[EXTRACTED MATERIAL]
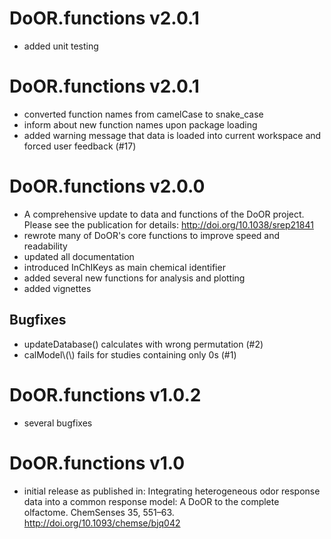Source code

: # DoOR.functions v2.0.1
- added unit testing

# DoOR.functions v2.0.1
- converted function names from camelCase to snake_case
- inform about new function names upon package loading
- added warning message that data is loaded into current workspace and forced user feedback (#17)


# DoOR.functions v2.0.0
- A comprehensive update to data and functions of the DoOR project. Please see the publication for details: http://doi.org/10.1038/srep21841
- rewrote many of DoOR's core functions to improve speed and readability
- updated all documentation
- introduced InChIKeys as main chemical identifier
- added several new functions for analysis and plotting
- added vignettes

## Bugfixes

- updateDatabase\(\) calculates with wrong permutation (#2)
- calModel\\(\\) fails for studies containing only 0s (#1) 


# DoOR.functions v1.0.2
- several bugfixes


# DoOR.functions v1.0
- initial release as published in: Integrating heterogeneous odor response data into a common response model: A DoOR to the complete olfactome. ChemSenses 35, 551–63. http://doi.org/10.1093/chemse/bjq042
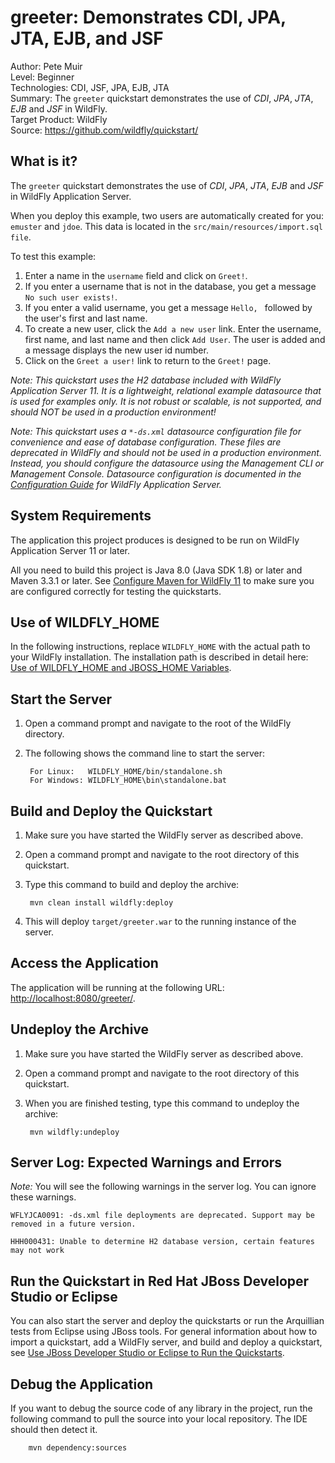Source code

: # greeter: Demonstrates CDI, JPA, JTA, EJB, and JSF

Author: Pete Muir  
Level: Beginner  
Technologies: CDI, JSF, JPA, EJB, JTA  
Summary: The `greeter` quickstart demonstrates the use of *CDI*, *JPA*, *JTA*, *EJB* and *JSF* in WildFly.  
Target Product: WildFly  
Source: <https://github.com/wildfly/quickstart/>  

## What is it?

The `greeter` quickstart demonstrates the use of *CDI*, *JPA*, *JTA*, *EJB* and *JSF* in WildFly Application Server.

When you deploy this example, two users are automatically created for you:  `emuster` and `jdoe`. This data is located in the `src/main/resources/import.sql file`.

To test this example:

1. Enter a name in the `username` field and click on `Greet!`.
2. If you enter a username that is not in the database, you get a message `No such user exists!`.
3. If you enter a valid username, you get a message `Hello, ` followed by the user's first and last name.
4. To create a new user, click the `Add a new user` link. Enter the username, first name, and last name and then click `Add User`. The user is added and a message displays the new user id number.
5. Click on the `Greet a user!` link to return to the `Greet!` page.


_Note: This quickstart uses the H2 database included with WildFly Application Server 11. It is a lightweight, relational example datasource that is used for examples only. It is not robust or scalable, is not supported, and should NOT be used in a production environment!_

_Note: This quickstart uses a `*-ds.xml` datasource configuration file for convenience and ease of database configuration. These files are deprecated in WildFly and should not be used in a production environment. Instead, you should configure the datasource using the Management CLI or Management Console. Datasource configuration is documented in the [Configuration Guide](https://access.redhat.com/documentation/en/red-hat-jboss-enterprise-application-platform/) for WildFly Application Server._


## System Requirements

The application this project produces is designed to be run on WildFly Application Server 11 or later.

All you need to build this project is Java 8.0 (Java SDK 1.8) or later and Maven 3.3.1 or later. See [Configure Maven for WildFly 11](https://github.com/jboss-developer/jboss-developer-shared-resources/blob/master/guides/CONFIGURE_MAVEN_JBOSS_EAP7.md#configure-maven-to-build-and-deploy-the-quickstarts) to make sure you are configured correctly for testing the quickstarts.


## Use of WILDFLY_HOME

In the following instructions, replace `WILDFLY_HOME` with the actual path to your WildFly installation. The installation path is described in detail here: [Use of WILDFLY_HOME and JBOSS_HOME Variables](https://github.com/jboss-developer/jboss-developer-shared-resources/blob/master/guides/USE_OF_WILDFLY_HOME.md#use-of-eap_home-and-jboss_home-variables).


## Start the Server

1. Open a command prompt and navigate to the root of the WildFly directory.
2. The following shows the command line to start the server:

        For Linux:   WILDFLY_HOME/bin/standalone.sh
        For Windows: WILDFLY_HOME\bin\standalone.bat


## Build and Deploy the Quickstart

1. Make sure you have started the WildFly server as described above.
2. Open a command prompt and navigate to the root directory of this quickstart.
3. Type this command to build and deploy the archive:

        mvn clean install wildfly:deploy

4. This will deploy `target/greeter.war` to the running instance of the server.


## Access the Application

The application will be running at the following URL: <http://localhost:8080/greeter/>.


## Undeploy the Archive

1. Make sure you have started the WildFly server as described above.
2. Open a command prompt and navigate to the root directory of this quickstart.
3. When you are finished testing, type this command to undeploy the archive:

        mvn wildfly:undeploy


## Server Log: Expected Warnings and Errors

_Note:_ You will see the following warnings in the server log. You can ignore these warnings.

    WFLYJCA0091: -ds.xml file deployments are deprecated. Support may be removed in a future version.

    HHH000431: Unable to determine H2 database version, certain features may not work


## Run the Quickstart in Red Hat JBoss Developer Studio or Eclipse

You can also start the server and deploy the quickstarts or run the Arquillian tests from Eclipse using JBoss tools. For general information about how to import a quickstart, add a WildFly server, and build and deploy a quickstart, see [Use JBoss Developer Studio or Eclipse to Run the Quickstarts](https://github.com/jboss-developer/jboss-developer-shared-resources/blob/master/guides/USE_JBDS.md#use-jboss-developer-studio-or-eclipse-to-run-the-quickstarts).


## Debug the Application

If you want to debug the source code of any library in the project, run the following command to pull the source into your local repository. The IDE should then detect it.

        mvn dependency:sources
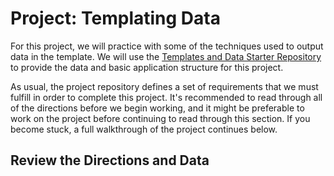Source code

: # Project: Templating Data

For this project, we will practice with some of the techniques used to output data in the template. We will use the [Templates and Data Starter Repository](https://github.com/suwebdev/wats4000-templates-and-data) to provide the data and basic application structure for this project.

As usual, the project repository defines a set of requirements that we must fulfill in order to complete this project. It's recommended to read through all of the directions before we begin working, and it might be preferable to work on the project before continuing to read through this section. If you become stuck, a full walkthrough of the project continues below.

## Review the Directions and Data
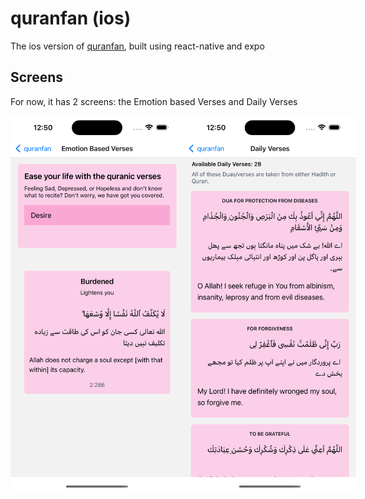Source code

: # quranfan (ios)

The ios version of [quranfan](https://quranfan.vercel.app), built using react-native and expo

## Screens

For now, it has 2 screens: the Emotion based Verses and Daily Verses

<div style="display: flex; justify-content: space-between;">
  <img src="app/assets/emotion.png" height="600" title="Emotion Based Verses" />

  <img src="app/assets/daily_verses.png" height="600" title="Daily Verses" />
</div>
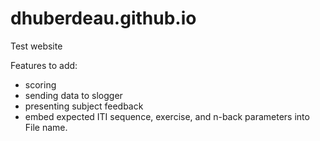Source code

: # dhuberdeau.github.io
Test website

Features to add:
- scoring
- sending data to slogger
- presenting subject feedback
- embed expected ITI sequence, exercise, and n-back parameters into File name.
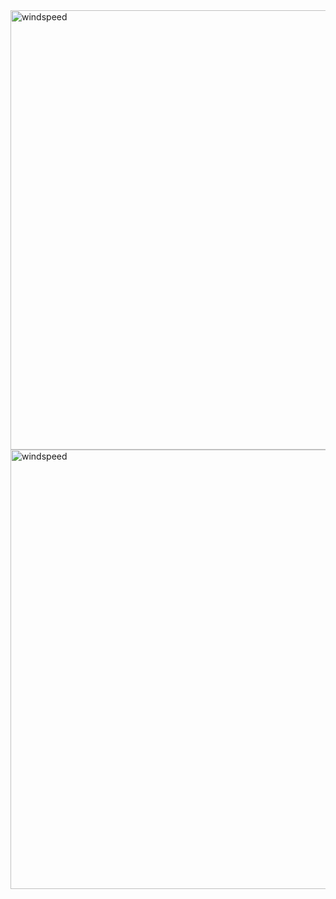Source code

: <img width="1339" height="703" alt="windspeed" src="https://github.com/user-attachments/assets/688378f3-f64c-4a96-9943-d3dd1ddbae9d" />
<img width="1339" height="703" alt="windspeed" src="https://github.com/user-attachments/assets/4db1f6b2-2d0f-4697-9a33-4d275ea300f1" />
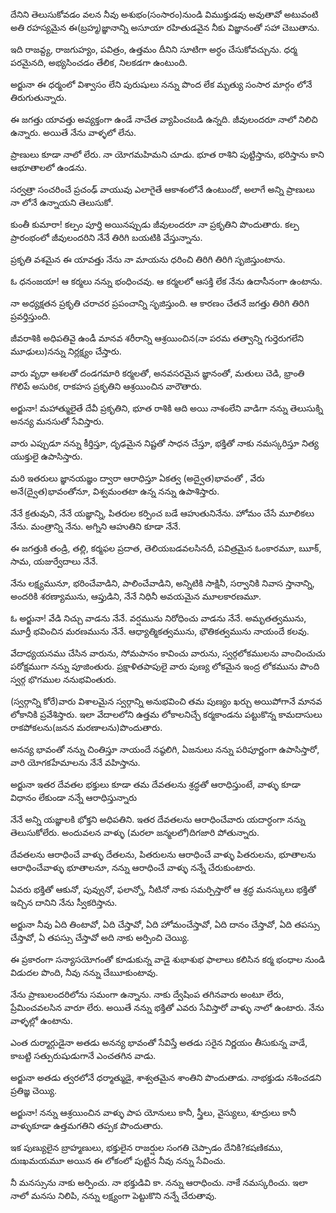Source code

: దేనిని తెలుసుకోవడం వలన నీవు అశుభం(సంసారం)నుండి విముక్తుడవు అవుతావో అటువంటి అతి రహస్యమైన ఈ(బ్రహ్మ)జ్ఞానాన్ని అసూయా రహితుడవైన నీకు విజ్ఞానంతో సహా చెబుతాను.

ఇది రాజవ్ద్య, రాజగుహ్యం, పవిత్రం, ఉత్తమం దీనిని సూటిగా అర్ధం చేసుకోవచ్చును. ధర్మ పరమైనది, అభ్యసించడం తేలిక, నిలకడగా ఉంటుంది.

అర్జునా ఈ ధర్మంలో విశ్వాసం లేని పురుషులు నన్ను పొంద లేక మృత్యు సంసార మార్గం లోనే తిరుగుతున్నారు.

ఈ జగత్తు యావత్తు అవ్యక్తంగా ఉండే నాచేత వ్యాపించబడి ఉన్నది. జీవులందరూ నాలో నిలిచి ఉన్నారు. అయితే నేను వాళ్ళలో లేను.

ప్రాణులు కూడా నాలో లేరు. నా యోగమహిమని చూడు. భూత రాశిని పుట్టిస్తాను, భరిస్తాను కాని ఆభూతాలలో ఉండను.

సర్వత్రా సంచరించే ప్రచంఢ్ వాయువు ఎలాగైతే ఆకాశంలోనే ఉంటుందో, అలాగే అన్ని ప్రాణులు నా లోనే ఉన్నాయని తెలుసుకో.

కుంతీ కుమారా! కల్పం పూర్తి అయినప్పుడు జీవులందరూ నా ప్రకృతిని పొందుతారు. కల్ప ప్రారంభంలో జీవులందరిని నేనే తిరిగి బయటికి వేస్తున్నాను.

ప్రకృతి వశమైన ఈ యావత్తు నేను నా మాయను ధరించి తిరిగి తిరిగి సృజిస్తుంటాను.

ఓ ధనంజయా! ఆ కర్మలు నన్ను భంధించవు. ఆ కర్మలలో ఆసక్తి లేక నేను ఉదాసీనంగా ఉంటాను.

నా అధ్యక్షతన ప్రకృతి చరాచర ప్రపంచాన్ని సృజిస్తుంది. ఆ కారణం చేతనే జగత్తు తిరిగి తిరిగి ప్రవర్తిస్తుంది.

జీవరాశికి అధిపతివై ఉండీ మానవ శరీరాన్ని ఆశ్రయించిన(నా పరమ తత్వాన్ని గుర్తెరుగలేని మూఢులు)నన్ను నిర్లక్ష్యం చేస్తారు.

వారు వృధా ఆశలతో దండగమారి కర్మలతో, అనవసరమైన జ్ఞానంతో, మతులు చెడి, భ్రాంతి గొలిపే అసురిక, రాకహస ప్రకృతిని ఆశ్రయించిన వారౌతారు.

అర్జునా! మహాత్ములైతే దేవీ ప్రకృతిని, భూత రాశికి ఆది అయి నాశంలేని వాడిగా నన్ను తెలుసుక్ని అనన్య మనసుతో సేవిస్తారు.

వారు ఎప్పుడూ నన్ను కీర్తిస్తూ, దృఢమైన నిష్టతో సాధన చేస్తూ, భక్తితో నాకు నమస్కరిస్తూ నిత్య యుక్తులై ఉపాసిస్తారు.

మరి ఇతరులు జ్ఞానయజ్ఞం ద్వారా ఆరాధిస్తూ ఏకత్వ (అద్వైత)భావంతో , వేరు అనే(ద్వైత)భావంతోనూ, విశ్వమంతటా ఉన్న నన్ను ఉపాశిస్తారు.

నేనే క్రతువుని, నేనే యజ్ఞాన్ని, పితరుల కర్పించ బడే ఆహుతునినేను. హోమం చేసే మూలికలు నేను. మంత్రాన్ని నేను. అగ్నిని ఆహుతిని కూడా నేనే.

ఈ జగత్తుకి తండ్రి, తల్లి, కర్మఫల ప్రదాత, తెలియబడవలసినదీ, పవిత్రమైన ఓంకారమూ, ౠక్, సామ, యజుర్వేదాలు నేనే.

నేను లక్ష్యమునూ, భరించేవాడిని, పాలించేవాడిని, అన్నిటికి సాక్షినీ, సర్వానికి నివాస స్తానాన్ని, అందరికి శరణ్యామును, ఆప్తుడిని, నేనే నిధినీ అవయమైన మూలకారణమూ.

ఓ అర్జునా! వేడి నిచ్చు వాడను నేనే. వర్షమును నిరోధించు వాడను నేనే. అమృతత్వమును, మూర్తీ భవించిన మరణమును నేనే. ఆధ్యాత్మికత్వమును, భౌతికత్వమును నాయందే కలవు.

వేదాధ్యయనము చేసిన వారును, సోమపానం కావించు వారును, స్వర్గలోకములను వాంచించుచు పరోక్షముగా నన్ను పూజింతురు.  ప్రక్షాళితపాపులై వారు పుణ్య లోకమైన ఇంద్ర లోకమును పొంది స్వర్గ భొగముల ననుభవింతురు.

(స్వర్గాన్ని కోరే)వారు విశాలమైన స్వర్గాన్ని అనుభవించి తమ పుణ్యం ఖర్చు అయిపోగానే మానవ లోకానికి ప్రవేశిస్తారు. ఇలా వేదాలలోని ఉత్తమ లోకాలనిచ్చే కర్మకాండను పట్టుకొన్న కామదాసులు రాకపోకలను(జనన మరణాలను)పొందుతారు.

అనన్య భావంతో నన్ను చింతిస్తూ నాయందే నష్ఠలిగి, ఏజనులు నన్ను పరిపూర్ణంగా ఉపాసిస్తారో, వారి యోగకహేమాలను నేనే వహిస్తాను.

అర్జునా ఇతర దేవతల భక్తులు కూడా తమ దేవతలను శ్రద్ధతో ఆరాధిస్తుంటే, వాళ్ళు కూడా విధానం లేకుండా నన్నే ఆరాధిస్తున్నారు

నేనే అన్ని యజ్ఞాలకి భోక్తని అధిపతిని. ఇతర దేవతలను ఆరాధించేవారు యదార్ధంగా నన్ను తెలుసుకోలేరు. అందువలన వాళ్ళు (మరలా జన్మలలో)దిగజారి పోతున్నారు.

దేవతలను ఆరాధించే వాళ్ళు దేతలను, పితరులను ఆరాధించే వాళ్ళు పితరులను, భూతాలను ఆరాధించేవాళ్ళు భూతాలనూ, నన్ను ఆరాధించే వాళ్ళు నన్నే చేరుకుంటారు.

ఏవరు భక్తితో ఆకునో, పువ్వునో, ఫలాన్నో, నీటినో నాకు సమర్పిస్తారో ఆ శ్రద్ధ మనస్కులు భక్తితో ఇచ్చిన దానిని నేను స్వీకరిస్తాను.

అర్జునా నీవు ఏది తింటావో, ఏది చేస్తావో, ఏది హోమంచేస్తావో, ఏది దానం చేస్తావో, ఏది తపస్సు చేస్తావో, ఏ తపస్సు చేస్తావో అది నాకు అర్పించి చెయ్యి.

ఈ ప్రకారంగా సన్యాసయోగంతో కూడుకున్న వాడై శుభాశుభ ఫాలాలు కలిసిన కర్మ భంధాల నుండి విడుదల పొంది, నీవు నన్ను చేౠకుంటావు.

నేను ప్రాణులందరిలోను సమంగా ఉన్నాను. నాకు ద్వేషింప తగినవారు అంటూ లేరు, ప్రేమించవలసిన వారూ లేరు. అయితే నన్ను భక్తితో ఎవరు సేవిస్తారో వాళ్ళు నాలో ఉంటారు. నేను వాళ్ళల్లో ఉంటాను.

ఎంత దుర్మార్గుడైనా అతడు అనన్య భావంతో సేవిస్తే అతడు సరైన నిర్ణయం తీసుకున్న వాడే, కాబట్టి సత్పురుషుడుగానే ఎంచతగిన వాడు.

అర్జునా అతడు త్వరలోనే ధర్మాత్ముడై, శాశ్వతమైన శాంతిని పొందుతాడు. నాభక్తుడు నశించడని ప్రతిజ్ఞ చెయ్యి.

అర్జునా! నన్ను ఆశ్రయించిన వాళ్ళు పాప యోనులు కానీ, స్త్రీలు, వైస్యులు, శూద్రులు కానీ వాళ్ళుకూడా ఉత్తమగతిని తప్పక పొందుతారు.

ఇక పుణ్యులైన బ్రాహ్మణులు, భక్తులైన రాజర్షుల సంగతి చెప్పాడం దేనికి?కషణికము, దుఃఖమయమూ అయిన ఈ లోకంలో పుట్టిన నీవు నన్ను సేవించు.

నీ మనస్సును నాకు అర్పించు. నా భక్తుడివి కా. నన్ను ఆరాధించు. నాకే నమస్కరించు. ఇలా నాలో మనసు నిలిపి, నన్ను లక్ష్యంగా పెట్టుకొని నన్నే చేరుతావు.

[DESCRIPTION OF THE TASK] Using the records above, set down exactly the lines from the one with "Source: <https://github.com/wildfly/quickstart/>" through the one with "2. If you enter", inclusive, and nothing more.

[REPLY TO THE TASK]
Source: <https://github.com/wildfly/quickstart/>  

## What is it?

The `greeter` quickstart demonstrates the use of *CDI*, *JPA*, *JTA*, *EJB* and *JSF* in WildFly Application Server.

When you deploy this example, two users are automatically created for you:  `emuster` and `jdoe`. This data is located in the `src/main/resources/import.sql file`.

To test this example:

1. Enter a name in the `username` field and click on `Greet!`.
2. If you enter a username that is not in the database, you get a message `No such user exists!`.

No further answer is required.